Saved entries:
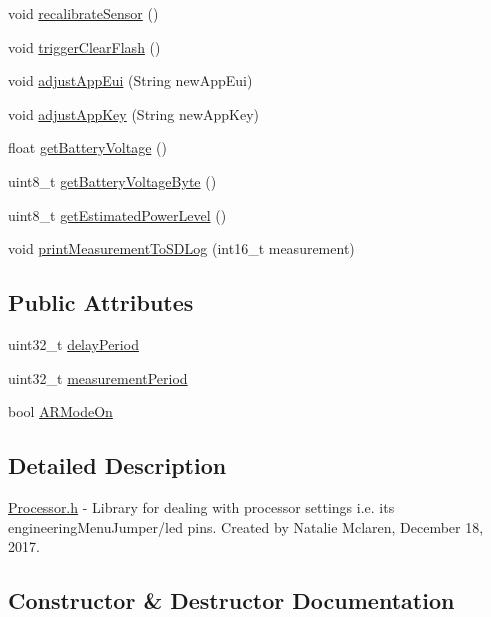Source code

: \begin{DoxyCompactItemize}
void \mbox{\hyperlink{class_processor_ae18acf2c55d0a3bcd7412f86d388808d}{recalibrate\+Sensor}} ()
\item 
void \mbox{\hyperlink{class_processor_a8083069e032fcd6e38c97cc31475200a}{trigger\+Clear\+Flash}} ()
\item 
void \mbox{\hyperlink{class_processor_a9e5c642ce356b8aebe5998158f31ded5}{adjust\+App\+Eui}} (String new\+App\+Eui)
\item 
void \mbox{\hyperlink{class_processor_adee07912124face3700bc988606b8f38}{adjust\+App\+Key}} (String new\+App\+Key)
\item 
float \mbox{\hyperlink{class_processor_aa467c82cb9a57d597487fc319c878c36}{get\+Battery\+Voltage}} ()
\item 
uint8\+\_\+t \mbox{\hyperlink{class_processor_ae2385e41f86895199fb37e524a3f1e86}{get\+Battery\+Voltage\+Byte}} ()
\item 
uint8\+\_\+t \mbox{\hyperlink{class_processor_a78b74d3be91182a263f77ff0f250408d}{get\+Estimated\+Power\+Level}} ()
\item 
void \mbox{\hyperlink{class_processor_aa60b755d3022b3b0f83f654e2b7e2e1d}{print\+Measurement\+To\+S\+D\+Log}} (int16\+\_\+t measurement)
\end{DoxyCompactItemize}
\subsection*{Public Attributes}
\begin{DoxyCompactItemize}
\item 
uint32\+\_\+t \mbox{\hyperlink{class_processor_a3d4df57c57607d2ed3ad9f2d4ff3e789}{delay\+Period}}
\item 
uint32\+\_\+t \mbox{\hyperlink{class_processor_acd8bba113bac81f4c5695cba7c9dd146}{measurement\+Period}}
\item 
bool \mbox{\hyperlink{class_processor_af51b6b3ce7074068195b5d3eb2442fdb}{A\+R\+Mode\+On}}
\end{DoxyCompactItemize}


\subsection{Detailed Description}
\mbox{\hyperlink{_processor_8h}{Processor.\+h}} -\/ Library for dealing with processor settings i.\+e. its engineering\+Menu\+Jumper/led pins. Created by Natalie Mclaren, December 18, 2017. 

\subsection{Constructor \& Destructor Documentation}
\mbox{\label{class_processor_ad7a36124dd65e3ef07efb2e3fc5e7a70}} 
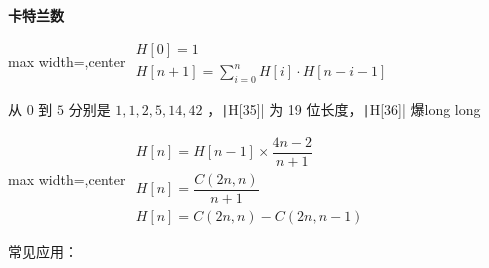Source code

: \documentclass[twocolumn,10pt]{ctexart}
\makeatletter
\newcommand{\hfive}[1]{\par\addvspace{6pt}\@afterindentfalse
  {\noindent\bfseries\normalsize #1}\par\nobreak\vspace{2pt}}
\makeatother
\begin{document}
\hfive{卡特兰数}

\begin{adjustbox}{max width=\linewidth,center}
$\begin{gathered}
H[0]=1\\
H[n+1]=\sum_{i=0}^nH[i]\cdot H[n-i-1]
\end{gathered}$
\end{adjustbox}

从 $0$ 到 $5$ 分别是 $1,1,2,5,14,42$ ，\texttt|H[35]|  为 19 位长度，\texttt|H[36]| 爆long long

\begin{adjustbox}{max width=\linewidth,center}
$\begin{gathered}
H[n]=H[n-1]\times\dfrac{4n-2}{n+1}\\
H[n]=\dfrac{C(2n,n)}{n+1}\\
H[n]=C(2n,n)-C(2n,n-1)
\end{gathered}$
\end{adjustbox}

常见应用：
\end{document}
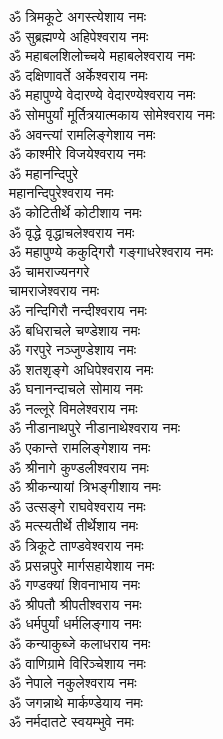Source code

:\begin{multicols}{2}
\begin{flushleft}
ॐ त्रिमकूटे अगस्त्येशाय नमः\\
ॐ सुब्रह्मण्ये अहिपेश्वराय नमः\\
ॐ महाबलशिलोच्चये महाबलेश्वराय नमः\\
ॐ दक्षिणावर्ते अर्केश्वराय नमः\\
ॐ महापुण्ये वेदारण्ये वेदारण्येश्वराय नमः\\
ॐ सोमपुर्यां मूर्तित्रयात्मकाय  सोमेश्वराय नमः\\
ॐ अवन्त्यां रामलिङ्गेशाय नमः\hfill{}\\
ॐ काश्मीरे विजयेश्वराय नमः\\
ॐ महानन्दिपुरे\\ महानन्दिपुरेश्वराय नमः\\
ॐ कोटितीर्थे कोटीशाय नमः\\
ॐ वृद्धे वृद्धाचलेश्वराय नमः\\
ॐ महापुण्ये ककुद्गिरौ गङ्गाधरेश्वराय नमः\\
ॐ चामराज्यनगरे\\ चामराजेश्वराय नमः\\
ॐ नन्दिगिरौ नन्दीश्वराय नमः\\
ॐ बधिराचले चण्डेशाय नमः\\
ॐ गरपुरे नञ्जुण्डेशाय नमः\\
ॐ शतशृङ्गे अधिपेश्वराय नमः\hfill{}\\
ॐ घनानन्दाचले सोमाय नमः\\
ॐ नल्लूरे विमलेश्वराय नमः\\
ॐ नीडानाथपुरे नीडानाथेश्वराय नमः\\
ॐ एकान्ते रामलिङ्गेशाय नमः\\
ॐ श्रीनागे कुण्डलीश्वराय नमः\\
ॐ श्रीकन्यायां त्रिभङ्गीशाय नमः\\
ॐ उत्सङ्गे राघवेश्वराय नमः\\
ॐ मत्स्यतीर्थे तीर्थेशाय नमः\\
ॐ त्रिकूटे ताण्डवेश्वराय नमः\\
ॐ प्रसन्नपुरे मार्गसहायेशाय नमः\hfill{}\\
ॐ गण्डक्यां शिवनाभाय नमः\\
ॐ श्रीपतौ श्रीपतीश्वराय नमः\\
ॐ धर्मपुर्यां धर्मलिङ्गाय नमः\\
ॐ कन्याकुब्जे कलाधराय नमः\\
ॐ वाणिग्रामे विरिञ्चेशाय नमः\\
ॐ नेपाले नकुलेश्वराय नमः\\
ॐ जगन्नाथे मार्कण्डेयाय नमः\\
ॐ नर्मदातटे स्वयम्भुवे नमः\\

\end{flushleft}
\end{multicols}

**Problem description**
Word for word, copy all the entries above, but with no pictures.

**Task answer**
Source code

: \begin{DoxyCompactItemize}
void \mbox{\hyperlink{class_processor_ae18acf2c55d0a3bcd7412f86d388808d}{recalibrate\+Sensor}} ()
\item 
void \mbox{\hyperlink{class_processor_a8083069e032fcd6e38c97cc31475200a}{trigger\+Clear\+Flash}} ()
\item 
void \mbox{\hyperlink{class_processor_a9e5c642ce356b8aebe5998158f31ded5}{adjust\+App\+Eui}} (String new\+App\+Eui)
\item 
void \mbox{\hyperlink{class_processor_adee07912124face3700bc988606b8f38}{adjust\+App\+Key}} (String new\+App\+Key)
\item 
float \mbox{\hyperlink{class_processor_aa467c82cb9a57d597487fc319c878c36}{get\+Battery\+Voltage}} ()
\item 
uint8\+\_\+t \mbox{\hyperlink{class_processor_ae2385e41f86895199fb37e524a3f1e86}{get\+Battery\+Voltage\+Byte}} ()
\item 
uint8\+\_\+t \mbox{\hyperlink{class_processor_a78b74d3be91182a263f77ff0f250408d}{get\+Estimated\+Power\+Level}} ()
\item 
void \mbox{\hyperlink{class_processor_aa60b755d3022b3b0f83f654e2b7e2e1d}{print\+Measurement\+To\+S\+D\+Log}} (int16\+\_\+t measurement)
\end{DoxyCompactItemize}
\subsection*{Public Attributes}
\begin{DoxyCompactItemize}
\item 
uint32\+\_\+t \mbox{\hyperlink{class_processor_a3d4df57c57607d2ed3ad9f2d4ff3e789}{delay\+Period}}
\item 
uint32\+\_\+t \mbox{\hyperlink{class_processor_acd8bba113bac81f4c5695cba7c9dd146}{measurement\+Period}}
\item 
bool \mbox{\hyperlink{class_processor_af51b6b3ce7074068195b5d3eb2442fdb}{A\+R\+Mode\+On}}
\end{DoxyCompactItemize}


\subsection{Detailed Description}
\mbox{\hyperlink{_processor_8h}{Processor.\+h}} -\/ Library for dealing with processor settings i.\+e. its engineering\+Menu\+Jumper/led pins. Created by Natalie Mclaren, December 18, 2017. 

\subsection{Constructor \& Destructor Documentation}
\mbox{\label{class_processor_ad7a36124dd65e3ef07efb2e3fc5e7a70}} 
Source code

: \documentclass[twocolumn,10pt]{ctexart}
\makeatletter
\newcommand{\hfive}[1]{\par\addvspace{6pt}\@afterindentfalse
  {\noindent\bfseries\normalsize #1}\par\nobreak\vspace{2pt}}
\makeatother
\begin{document}
\hfive{卡特兰数}

\begin{adjustbox}{max width=\linewidth,center}
$\begin{gathered}
H[0]=1\\
H[n+1]=\sum_{i=0}^nH[i]\cdot H[n-i-1]
\end{gathered}$
\end{adjustbox}

从 $0$ 到 $5$ 分别是 $1,1,2,5,14,42$ ，\texttt|H[35]|  为 19 位长度，\texttt|H[36]| 爆long long

\begin{adjustbox}{max width=\linewidth,center}
$\begin{gathered}
H[n]=H[n-1]\times\dfrac{4n-2}{n+1}\\
H[n]=\dfrac{C(2n,n)}{n+1}\\
H[n]=C(2n,n)-C(2n,n-1)
\end{gathered}$
\end{adjustbox}

常见应用：
\end{document}
Source code

:\begin{multicols}{2}
\begin{flushleft}
ॐ त्रिमकूटे अगस्त्येशाय नमः\\
ॐ सुब्रह्मण्ये अहिपेश्वराय नमः\\
ॐ महाबलशिलोच्चये महाबलेश्वराय नमः\\
ॐ दक्षिणावर्ते अर्केश्वराय नमः\\
ॐ महापुण्ये वेदारण्ये वेदारण्येश्वराय नमः\\
ॐ सोमपुर्यां मूर्तित्रयात्मकाय  सोमेश्वराय नमः\\
ॐ अवन्त्यां रामलिङ्गेशाय नमः\hfill{}\\
ॐ काश्मीरे विजयेश्वराय नमः\\
ॐ महानन्दिपुरे\\ महानन्दिपुरेश्वराय नमः\\
ॐ कोटितीर्थे कोटीशाय नमः\\
ॐ वृद्धे वृद्धाचलेश्वराय नमः\\
ॐ महापुण्ये ककुद्गिरौ गङ्गाधरेश्वराय नमः\\
ॐ चामराज्यनगरे\\ चामराजेश्वराय नमः\\
ॐ नन्दिगिरौ नन्दीश्वराय नमः\\
ॐ बधिराचले चण्डेशाय नमः\\
ॐ गरपुरे नञ्जुण्डेशाय नमः\\
ॐ शतशृङ्गे अधिपेश्वराय नमः\hfill{}\\
ॐ घनानन्दाचले सोमाय नमः\\
ॐ नल्लूरे विमलेश्वराय नमः\\
ॐ नीडानाथपुरे नीडानाथेश्वराय नमः\\
ॐ एकान्ते रामलिङ्गेशाय नमः\\
ॐ श्रीनागे कुण्डलीश्वराय नमः\\
ॐ श्रीकन्यायां त्रिभङ्गीशाय नमः\\
ॐ उत्सङ्गे राघवेश्वराय नमः\\
ॐ मत्स्यतीर्थे तीर्थेशाय नमः\\
ॐ त्रिकूटे ताण्डवेश्वराय नमः\\
ॐ प्रसन्नपुरे मार्गसहायेशाय नमः\hfill{}\\
ॐ गण्डक्यां शिवनाभाय नमः\\
ॐ श्रीपतौ श्रीपतीश्वराय नमः\\
ॐ धर्मपुर्यां धर्मलिङ्गाय नमः\\
ॐ कन्याकुब्जे कलाधराय नमः\\
ॐ वाणिग्रामे विरिञ्चेशाय नमः\\
ॐ नेपाले नकुलेश्वराय नमः\\
ॐ जगन्नाथे मार्कण्डेयाय नमः\\
ॐ नर्मदातटे स्वयम्भुवे नमः\\

\end{flushleft}
\end{multicols}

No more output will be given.